The United States led a diplomatic boycott of its closest allies over China's rights record, especially the fate of the Muslim Uyghur minority in Xinjiang. Their athletes did however compete.

China had warned in the fraught build-up that foreign athletes criticising the authorities could face consequences, but in the end, any protests against the hosts were extremely muted.

There were milestones -- among them American bobsleigher Elana Meyers Taylor becoming the most decorated Black athlete in the history of the Winter Olympics.

Snowboarder Zoi Sadowski Synnott made history for New Zealand, winning her country's first Winter Games gold; with Gu winning two golds, the hosts enjoyed a significant medal bump and finished third in the medals table with nine golds.

That was easily their best performance in the Winter Games, a place ahead of chief geopolitical rival the United States, on eight golds.

For the second Games in a row, Norway topped the medals table, with 16 golds.

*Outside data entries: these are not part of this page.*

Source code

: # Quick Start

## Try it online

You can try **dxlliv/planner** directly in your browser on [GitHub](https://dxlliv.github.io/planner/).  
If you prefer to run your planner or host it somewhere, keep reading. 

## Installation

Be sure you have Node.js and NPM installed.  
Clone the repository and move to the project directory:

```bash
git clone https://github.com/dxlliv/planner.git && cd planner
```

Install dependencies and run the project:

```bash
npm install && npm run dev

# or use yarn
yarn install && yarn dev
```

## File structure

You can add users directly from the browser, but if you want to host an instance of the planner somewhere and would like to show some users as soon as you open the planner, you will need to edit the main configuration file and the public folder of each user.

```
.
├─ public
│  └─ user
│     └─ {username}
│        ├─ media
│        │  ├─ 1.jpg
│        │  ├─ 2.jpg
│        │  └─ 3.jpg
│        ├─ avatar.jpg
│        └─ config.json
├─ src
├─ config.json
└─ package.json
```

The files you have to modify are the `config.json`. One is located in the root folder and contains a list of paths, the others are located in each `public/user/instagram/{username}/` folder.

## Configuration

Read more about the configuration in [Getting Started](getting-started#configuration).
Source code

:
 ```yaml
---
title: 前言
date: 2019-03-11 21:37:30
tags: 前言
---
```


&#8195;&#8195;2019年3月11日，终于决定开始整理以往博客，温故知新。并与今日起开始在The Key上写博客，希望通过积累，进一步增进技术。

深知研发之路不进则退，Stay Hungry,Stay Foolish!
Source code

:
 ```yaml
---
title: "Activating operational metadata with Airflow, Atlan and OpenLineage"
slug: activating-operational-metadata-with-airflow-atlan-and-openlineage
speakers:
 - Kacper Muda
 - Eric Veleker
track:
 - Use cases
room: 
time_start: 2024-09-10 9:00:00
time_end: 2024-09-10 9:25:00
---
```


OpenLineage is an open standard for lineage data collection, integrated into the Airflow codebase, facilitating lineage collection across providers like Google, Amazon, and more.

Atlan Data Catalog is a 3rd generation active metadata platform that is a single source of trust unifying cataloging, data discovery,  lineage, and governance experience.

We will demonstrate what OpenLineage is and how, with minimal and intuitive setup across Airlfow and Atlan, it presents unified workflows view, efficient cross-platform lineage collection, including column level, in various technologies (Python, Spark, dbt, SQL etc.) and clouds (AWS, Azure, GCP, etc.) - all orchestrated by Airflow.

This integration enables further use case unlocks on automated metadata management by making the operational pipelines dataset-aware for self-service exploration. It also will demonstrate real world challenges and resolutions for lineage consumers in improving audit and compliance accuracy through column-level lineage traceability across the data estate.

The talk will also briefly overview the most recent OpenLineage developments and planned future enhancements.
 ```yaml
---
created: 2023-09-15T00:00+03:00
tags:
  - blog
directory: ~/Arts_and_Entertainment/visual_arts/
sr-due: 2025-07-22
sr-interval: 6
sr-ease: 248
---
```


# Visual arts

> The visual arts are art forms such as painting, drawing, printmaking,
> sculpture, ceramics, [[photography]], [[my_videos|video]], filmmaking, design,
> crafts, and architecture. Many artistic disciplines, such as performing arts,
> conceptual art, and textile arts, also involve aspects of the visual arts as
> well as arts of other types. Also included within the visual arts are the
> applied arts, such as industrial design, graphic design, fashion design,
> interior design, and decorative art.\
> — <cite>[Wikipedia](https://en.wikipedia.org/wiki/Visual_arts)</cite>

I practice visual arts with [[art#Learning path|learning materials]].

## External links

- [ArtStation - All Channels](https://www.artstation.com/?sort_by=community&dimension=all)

Germany were second on 12.

Earlier Sunday, on the last day of action, Shiffrin said her United States team-mates got her through the Games even as she went home without a medal around her neck.

The mixed team parallel was her last opportunity to salvage something from the wreckage of these Olympics, after she inexplicably misfired in the individual events, skiing out of three races and finishing out of the medals in two others.

Her US team were beaten to bronze by Norway, but Shiffrin said: "I am not disappointed.

"I have had a lot of disappointing moments at these Games, today is not one of them. Today is my favourite memory."

The closing ceremony starts at 8:00pm (1200 GMT) with Beijing handing over to 2026 hosts Milano Cortina.